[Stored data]
*** Begin section ***
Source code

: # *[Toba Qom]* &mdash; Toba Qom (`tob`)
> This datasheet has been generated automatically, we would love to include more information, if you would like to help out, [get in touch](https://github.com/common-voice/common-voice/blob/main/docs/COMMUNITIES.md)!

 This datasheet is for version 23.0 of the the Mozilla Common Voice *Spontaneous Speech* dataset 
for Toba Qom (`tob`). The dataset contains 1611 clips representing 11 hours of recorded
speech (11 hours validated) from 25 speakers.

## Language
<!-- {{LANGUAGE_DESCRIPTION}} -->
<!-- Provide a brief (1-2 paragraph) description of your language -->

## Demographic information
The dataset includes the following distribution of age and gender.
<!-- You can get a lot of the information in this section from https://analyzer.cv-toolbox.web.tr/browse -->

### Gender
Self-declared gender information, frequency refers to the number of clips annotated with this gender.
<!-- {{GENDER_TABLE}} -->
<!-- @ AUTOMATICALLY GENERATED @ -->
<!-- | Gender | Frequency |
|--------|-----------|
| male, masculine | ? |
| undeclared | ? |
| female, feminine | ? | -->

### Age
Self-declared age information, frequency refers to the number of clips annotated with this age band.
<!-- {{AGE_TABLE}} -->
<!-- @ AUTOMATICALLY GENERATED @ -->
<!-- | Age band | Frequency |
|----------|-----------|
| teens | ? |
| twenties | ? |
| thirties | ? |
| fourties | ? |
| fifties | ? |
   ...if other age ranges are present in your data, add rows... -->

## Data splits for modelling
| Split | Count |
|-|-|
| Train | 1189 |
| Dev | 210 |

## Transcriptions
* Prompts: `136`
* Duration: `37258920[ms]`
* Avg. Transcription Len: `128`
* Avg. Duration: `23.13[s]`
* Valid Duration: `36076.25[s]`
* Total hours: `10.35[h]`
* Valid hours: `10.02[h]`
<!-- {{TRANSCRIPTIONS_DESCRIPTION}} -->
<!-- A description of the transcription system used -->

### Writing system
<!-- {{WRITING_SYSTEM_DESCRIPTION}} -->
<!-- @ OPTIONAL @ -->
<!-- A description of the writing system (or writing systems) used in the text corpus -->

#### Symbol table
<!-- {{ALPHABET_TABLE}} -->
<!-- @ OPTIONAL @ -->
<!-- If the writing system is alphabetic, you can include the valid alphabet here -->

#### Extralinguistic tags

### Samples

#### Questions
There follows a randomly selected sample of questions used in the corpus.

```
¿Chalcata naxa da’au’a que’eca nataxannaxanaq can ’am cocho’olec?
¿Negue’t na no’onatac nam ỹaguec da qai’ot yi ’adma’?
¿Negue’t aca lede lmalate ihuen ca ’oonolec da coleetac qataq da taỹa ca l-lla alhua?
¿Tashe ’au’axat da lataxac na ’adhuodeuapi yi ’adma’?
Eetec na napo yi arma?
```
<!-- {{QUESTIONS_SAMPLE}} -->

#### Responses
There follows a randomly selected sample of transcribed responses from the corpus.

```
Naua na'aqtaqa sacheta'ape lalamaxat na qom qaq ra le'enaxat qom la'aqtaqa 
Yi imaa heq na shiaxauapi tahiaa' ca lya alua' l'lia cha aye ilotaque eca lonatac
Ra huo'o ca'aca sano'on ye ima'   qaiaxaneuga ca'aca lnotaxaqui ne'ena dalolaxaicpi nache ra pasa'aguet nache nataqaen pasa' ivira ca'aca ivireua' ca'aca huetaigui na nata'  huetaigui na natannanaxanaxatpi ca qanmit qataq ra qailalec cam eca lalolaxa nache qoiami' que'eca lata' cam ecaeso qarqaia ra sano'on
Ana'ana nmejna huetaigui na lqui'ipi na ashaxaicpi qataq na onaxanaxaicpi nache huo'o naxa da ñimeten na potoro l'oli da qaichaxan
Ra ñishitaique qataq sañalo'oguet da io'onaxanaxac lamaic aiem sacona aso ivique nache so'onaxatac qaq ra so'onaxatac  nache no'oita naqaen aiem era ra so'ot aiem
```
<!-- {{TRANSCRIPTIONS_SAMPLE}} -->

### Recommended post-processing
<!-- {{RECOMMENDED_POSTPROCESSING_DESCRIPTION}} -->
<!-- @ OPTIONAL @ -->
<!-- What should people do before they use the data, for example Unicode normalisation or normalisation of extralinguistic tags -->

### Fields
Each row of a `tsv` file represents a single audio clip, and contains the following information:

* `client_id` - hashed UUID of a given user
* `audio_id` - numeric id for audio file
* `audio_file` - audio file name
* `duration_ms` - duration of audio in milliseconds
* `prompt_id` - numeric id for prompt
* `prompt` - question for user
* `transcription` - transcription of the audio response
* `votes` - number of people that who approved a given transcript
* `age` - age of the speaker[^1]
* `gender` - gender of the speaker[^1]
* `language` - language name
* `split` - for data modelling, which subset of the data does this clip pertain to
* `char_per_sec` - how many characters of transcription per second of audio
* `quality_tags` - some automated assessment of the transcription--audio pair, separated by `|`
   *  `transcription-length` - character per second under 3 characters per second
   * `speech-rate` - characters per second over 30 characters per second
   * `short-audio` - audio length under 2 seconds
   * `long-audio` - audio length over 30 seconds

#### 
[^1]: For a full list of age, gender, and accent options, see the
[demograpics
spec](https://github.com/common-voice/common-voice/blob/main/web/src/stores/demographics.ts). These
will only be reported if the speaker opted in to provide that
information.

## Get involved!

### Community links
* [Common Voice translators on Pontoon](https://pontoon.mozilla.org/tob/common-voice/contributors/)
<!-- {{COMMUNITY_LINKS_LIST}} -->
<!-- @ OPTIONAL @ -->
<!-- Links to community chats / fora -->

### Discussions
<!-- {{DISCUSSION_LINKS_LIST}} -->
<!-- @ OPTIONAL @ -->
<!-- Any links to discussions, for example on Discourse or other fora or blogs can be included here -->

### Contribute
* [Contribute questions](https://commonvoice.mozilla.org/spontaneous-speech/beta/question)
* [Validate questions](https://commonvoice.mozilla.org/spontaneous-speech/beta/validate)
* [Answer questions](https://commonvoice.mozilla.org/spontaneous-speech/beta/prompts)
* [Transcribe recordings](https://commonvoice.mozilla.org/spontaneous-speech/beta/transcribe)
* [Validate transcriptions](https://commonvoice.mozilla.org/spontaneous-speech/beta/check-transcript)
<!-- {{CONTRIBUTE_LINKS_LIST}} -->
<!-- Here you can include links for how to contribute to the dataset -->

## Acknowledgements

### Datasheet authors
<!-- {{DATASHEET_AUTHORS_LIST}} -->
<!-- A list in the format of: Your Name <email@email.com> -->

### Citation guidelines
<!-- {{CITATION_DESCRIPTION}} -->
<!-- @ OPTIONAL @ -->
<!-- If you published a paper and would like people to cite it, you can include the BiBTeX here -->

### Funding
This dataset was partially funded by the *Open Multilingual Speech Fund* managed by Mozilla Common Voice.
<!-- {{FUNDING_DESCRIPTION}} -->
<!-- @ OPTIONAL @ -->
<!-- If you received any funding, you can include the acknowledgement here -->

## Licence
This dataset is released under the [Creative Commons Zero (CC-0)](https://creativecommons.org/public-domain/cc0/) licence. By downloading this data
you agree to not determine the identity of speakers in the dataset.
*** End section ***
- What you need to do: Could you write out, exactly as they stand, only the lines above that begin at the line with "<!-- Links to community chats / fora -->" and stop after the line with "### Funding"?

- The answer:
<!-- Links to community chats / fora -->

### Discussions
<!-- {{DISCUSSION_LINKS_LIST}} -->
<!-- @ OPTIONAL @ -->
<!-- Any links to discussions, for example on Discourse or other fora or blogs can be included here -->

### Contribute
* [Contribute questions](https://commonvoice.mozilla.org/spontaneous-speech/beta/question)
* [Validate questions](https://commonvoice.mozilla.org/spontaneous-speech/beta/validate)
* [Answer questions](https://commonvoice.mozilla.org/spontaneous-speech/beta/prompts)
* [Transcribe recordings](https://commonvoice.mozilla.org/spontaneous-speech/beta/transcribe)
* [Validate transcriptions](https://commonvoice.mozilla.org/spontaneous-speech/beta/check-transcript)
<!-- {{CONTRIBUTE_LINKS_LIST}} -->
<!-- Here you can include links for how to contribute to the dataset -->

## Acknowledgements

### Datasheet authors
<!-- {{DATASHEET_AUTHORS_LIST}} -->
<!-- A list in the format of: Your Name <email@email.com> -->

### Citation guidelines
<!-- {{CITATION_DESCRIPTION}} -->
<!-- @ OPTIONAL @ -->
<!-- If you published a paper and would like people to cite it, you can include the BiBTeX here -->

### Funding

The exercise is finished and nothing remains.